Cause: Cassettes not committed or mode mismatch.

Solutions:

  1. Ensure cassettes are committed to version control
  2. Use mode: :replay in CI to catch missing cassettes early
  3. Check .gitignore doesn't exclude cassette directory

"Pattern not matching expected values"

Cause: Pattern regex doesn't match the actual ID format.

Diagnosis:

# Check the actual ID format in the cassette file
cat test/fixtures/cassettes/my_test.json | grep -o '"id": "[^"]*"'

# Test your pattern
Regex.match?(~r/msg_[a-zA-Z0-9]+/, "msg_01XzW7o3s58J6KauMpLBFtEf")

Solution:

# Use broader patterns if IDs vary in length
patterns: [
  msg_id: ~r/msg_[a-zA-Z0-9]+/,  # + allows any length
]

"Template variables not being substituted in response"

Cause: The variable only appears in the response, not the request.

Explanation: Template variables must appear in BOTH the request AND the response to be substituted. This is by design - it ensures the variable represents something that flows through the request/response cycle.

Solution: If you need response-only templating, the current design expects the variable to first appear in a request (even if in a subsequent request in a multi-turn conversation).

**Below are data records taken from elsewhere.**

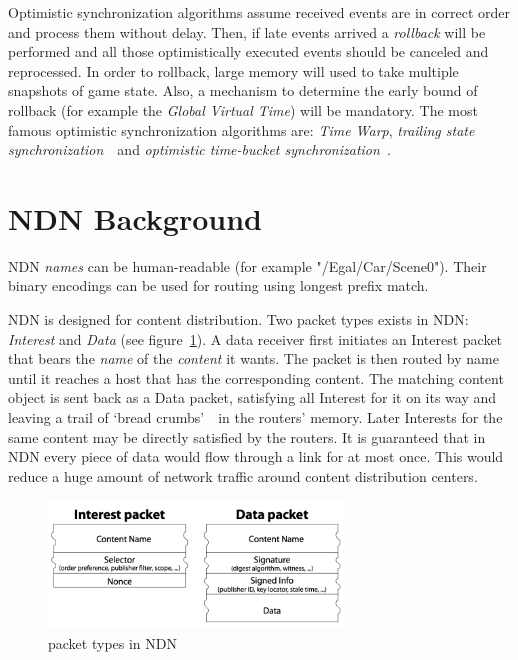 Optimistic synchronization algorithms assume received events are in correct order and process them without delay. Then, if late events arrived a \emph{rollback} will be performed and all those optimistically executed events should be canceled and reprocessed. In order to rollback, large memory will used to take multiple snapshots of game state. Also, a mechanism to determine the early bound of rollback (for example the \emph{Global Virtual Time}) will be mandatory. The most famous optimistic synchronization algorithms are: \emph{Time Warp}, \emph{trailing state synchronization}~\cite{Csync}~and \emph{optimistic time-bucket synchronization}~\cite{Doptbkt}.

\section{NDN Background}
\label{ndnbg}

NDN \emph{names} can be human-readable (for example "{/Egal/Car/Scene0}"). Their binary encodings can be used for routing using longest prefix match.

NDN is designed for content distribution. Two packet types exists in NDN: \emph{Interest} and \emph{Data} (see figure~\ref{packet_types}). A data receiver first initiates an Interest packet that bears the \emph{name} of the \emph{content} it wants. The packet is then routed by name until it reaches a host that has the corresponding content. The matching content object is sent back as a Data packet, satisfying all Interest for it on its way and leaving a trail of `bread crumbs'~\cite{Jndn}~in the routers' memory. Later Interests for the same content may be directly satisfied by the routers. It is guaranteed that in NDN every piece of data would flow through a link for at most once. This would reduce a huge amount of network traffic around content distribution centers.

\begin{figure} 
\begin{center}
\includegraphics[width=0.7\textwidth] {images/packet_types}
\caption{packet types in NDN}
\label{packet_types}
\end{center}
\end{figure}

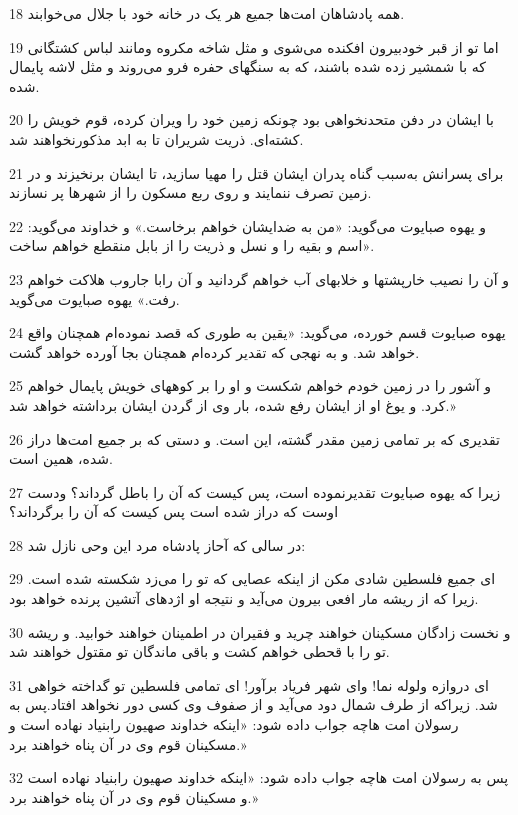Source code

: \par 18 همه پادشاهان امت‌ها جمیع هر یک در خانه خود با جلال می‌خوابند.
\par 19 اما تو از قبر خودبیرون افکنده می‌شوی و مثل شاخه مکروه ومانند لباس کشتگانی که با شمشیر زده شده باشند، که به سنگهای حفره فرو می‌روند و مثل لاشه پایمال شده.
\par 20 با ایشان در دفن متحدنخواهی بود چونکه زمین خود را ویران کرده، قوم خویش را کشته‌ای. ذریت شریران تا به ابد مذکورنخواهند شد.
\par 21 برای پسرانش به‌سبب گناه پدران ایشان قتل را مهیا سازید، تا ایشان برنخیزند و در زمین تصرف ننمایند و روی ربع مسکون را از شهرها پر نسازند.
\par 22 و یهوه صبایوت می‌گوید: «من به ضدایشان خواهم برخاست.» و خداوند می‌گوید: «اسم و بقیه را و نسل و ذریت را از بابل منقطع خواهم ساخت.
\par 23 و آن را نصیب خارپشتها و خلابهای آب خواهم گردانید و آن رابا جاروب هلاکت خواهم رفت.» یهوه صبایوت می‌گوید.
\par 24 یهوه صبایوت قسم خورده، می‌گوید: «یقین به طوری که قصد نموده‌ام همچنان واقع خواهد شد. و به نهجی که تقدیر کرده‌ام همچنان بجا آورده خواهد گشت.
\par 25 و آشور را در زمین خودم خواهم شکست و او را بر کوههای خویش پایمال خواهم کرد. و یوغ او از ایشان رفع شده، بار وی از گردن ایشان برداشته خواهد شد.»
\par 26 تقدیری که بر تمامی زمین مقدر گشته، این است. و دستی که بر جمیع امت‌ها دراز شده، همین است.
\par 27 زیرا که یهوه صبایوت تقدیرنموده است، پس کیست که آن را باطل گرداند؟ ودست اوست که دراز شده است پس کیست که آن را برگرداند؟
\par 28 در سالی که آحاز پادشاه مرد این وحی نازل شد:
\par 29 ‌ای جمیع فلسطین شادی مکن از اینکه عصایی که تو را می‌زد شکسته شده است. زیرا که از ریشه مار افعی بیرون می‌آید و نتیجه او اژدهای آتشین پرنده خواهد بود.
\par 30 و نخست زادگان مسکینان خواهند چرید و فقیران در اطمینان خواهند خوابید. و ریشه تو را با قحطی خواهم کشت و باقی ماندگان تو مقتول خواهند شد.
\par 31 ‌ای دروازه ولوله نما! و‌ای شهر فریاد برآور! ای تمامی فلسطین تو گداخته خواهی شد. زیراکه از طرف شمال دود می‌آید و از صفوف وی کسی دور نخواهد افتاد.پس به رسولان امت هاچه جواب داده شود: «اینکه خداوند صهیون رابنیاد نهاده است و مسکینان قوم وی در آن پناه خواهند برد.»
\par 32 پس به رسولان امت هاچه جواب داده شود: «اینکه خداوند صهیون رابنیاد نهاده است و مسکینان قوم وی در آن پناه خواهند برد.»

Inspecting Cassette Contents

Use the Mix task to analyze cassettes:

$ mix req_cassette.inspect test/fixtures/cassettes/my_test.json

Cassette: test/fixtures/cassettes/my_test.json
Version: 2.0
Interactions: 2

Interaction #1
  Template: ENABLED
  Patterns: msg_id, toolu_id
  Recorded Values:
    msg_id.0 = "msg_01XzW7o3s58J6KauMpLBFtEf"
    toolu_id.0 = "toolu_01K6u2Q9D6W7heeVvKAcLcAJ"
  Request: POST https://api.anthropic.com/v1/messages
  Response: 200 OK

Available Presets Reference

PresetPatternsUse Case
:anthropicmsg_id, toolu_id, anthropic_request_idAnthropic Claude API
:openaichatcmpl_id, call_idOpenAI API
:llmAll above combinedMulti-provider applications
:commonuuid, iso_timestampGeneral dynamic values

See ReqCassette.Template.Presets documentation for full pattern details.